Por Maciel Silva García

“Hay vidas que son como el paso de los cometas que, a pesar de su fugacidad, su estela luminosa deslumbra a todos los que la ven”.[1] Con esa frase comienza el artículo “Mella para todos los tiempos”. Y la afirmación es más que justa, en tanto que a ese joven se refiere. Cuando de él hablamos debemos comprender que no se trata de un personaje secundario o simple precursor de la gesta revolucionaria por la verdadera independencia de Cuba. Debe observarse una continuidad revolucionaria desde que Martí cabalgó por vez primera hasta que triunfó la revolución, con Fidel al frente, y en medio de ese proceso es que se ubica Nicanor, ese era su verdadero nombre. Cuando hablamos de Mella hablamos de la Revolución Cubana.

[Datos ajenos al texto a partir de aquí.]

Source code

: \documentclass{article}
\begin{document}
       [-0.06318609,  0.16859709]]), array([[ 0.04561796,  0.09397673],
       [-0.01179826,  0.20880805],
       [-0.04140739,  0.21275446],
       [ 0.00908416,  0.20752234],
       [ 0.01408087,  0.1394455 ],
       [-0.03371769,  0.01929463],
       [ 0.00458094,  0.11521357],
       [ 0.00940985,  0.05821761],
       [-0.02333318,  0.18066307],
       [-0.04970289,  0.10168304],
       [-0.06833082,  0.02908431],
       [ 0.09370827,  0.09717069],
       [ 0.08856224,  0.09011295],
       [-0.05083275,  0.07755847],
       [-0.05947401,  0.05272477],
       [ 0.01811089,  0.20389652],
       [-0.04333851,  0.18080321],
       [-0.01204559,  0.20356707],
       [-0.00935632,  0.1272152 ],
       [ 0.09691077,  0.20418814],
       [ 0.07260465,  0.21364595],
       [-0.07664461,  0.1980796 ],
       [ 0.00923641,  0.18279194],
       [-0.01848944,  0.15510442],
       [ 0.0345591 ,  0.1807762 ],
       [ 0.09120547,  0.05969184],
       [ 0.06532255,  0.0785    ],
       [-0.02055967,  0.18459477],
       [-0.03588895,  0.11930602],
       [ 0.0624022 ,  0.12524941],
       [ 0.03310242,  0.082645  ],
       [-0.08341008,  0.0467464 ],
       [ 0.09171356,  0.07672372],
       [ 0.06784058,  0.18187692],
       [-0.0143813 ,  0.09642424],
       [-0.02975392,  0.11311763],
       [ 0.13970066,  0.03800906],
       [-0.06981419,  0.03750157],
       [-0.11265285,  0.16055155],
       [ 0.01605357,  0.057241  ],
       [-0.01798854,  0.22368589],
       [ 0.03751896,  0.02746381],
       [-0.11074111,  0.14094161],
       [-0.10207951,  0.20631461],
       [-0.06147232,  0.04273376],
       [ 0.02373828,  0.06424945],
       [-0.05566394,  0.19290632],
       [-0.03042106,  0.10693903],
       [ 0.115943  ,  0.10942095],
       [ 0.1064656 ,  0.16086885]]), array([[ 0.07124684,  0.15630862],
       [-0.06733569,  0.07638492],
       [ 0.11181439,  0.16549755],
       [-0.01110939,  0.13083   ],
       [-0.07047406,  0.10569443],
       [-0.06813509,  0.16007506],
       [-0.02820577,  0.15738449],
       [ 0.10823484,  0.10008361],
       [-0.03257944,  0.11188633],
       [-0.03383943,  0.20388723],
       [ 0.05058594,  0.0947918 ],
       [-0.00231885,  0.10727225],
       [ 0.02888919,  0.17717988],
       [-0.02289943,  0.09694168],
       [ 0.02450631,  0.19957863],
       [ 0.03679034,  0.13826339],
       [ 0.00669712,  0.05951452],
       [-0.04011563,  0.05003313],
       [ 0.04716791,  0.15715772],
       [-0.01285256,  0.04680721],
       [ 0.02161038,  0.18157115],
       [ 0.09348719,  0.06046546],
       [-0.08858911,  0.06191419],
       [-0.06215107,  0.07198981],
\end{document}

Imprescindible, en todo sentido, para ella (en términos explicativos, de acción revolucionaria, de interpretación teórica, etc.).

Desde muy joven destacó como líder estudiantil, pues recién había ingresado a la Universidad de La Habana cuando ya se encontraba fundando las revistas Alma Mater y Juventud. Fue, también, fundador de la Federación Estudiantil Universitaria (FEU), pilar central a la hora de realizar la lucha en contra de la dictadura de Machado. Convocó al Primer Congreso Nacional Revolucionario de Estudiantes, en el que, ya por el mismo título, podemos imaginar las temáticas abordadas: condena al imperialismo, particularmente el norteamericano, rechazó a la Enmienda Platt, «se saludó a la Rusia soviética, se apoyó a los movimientos de liberación de Asia y África, se insistió en la necesidad de vincular a los estudiantes universitarios con la clase obrera y se acordó la creación de la Universidad Popular “José Martí». [2]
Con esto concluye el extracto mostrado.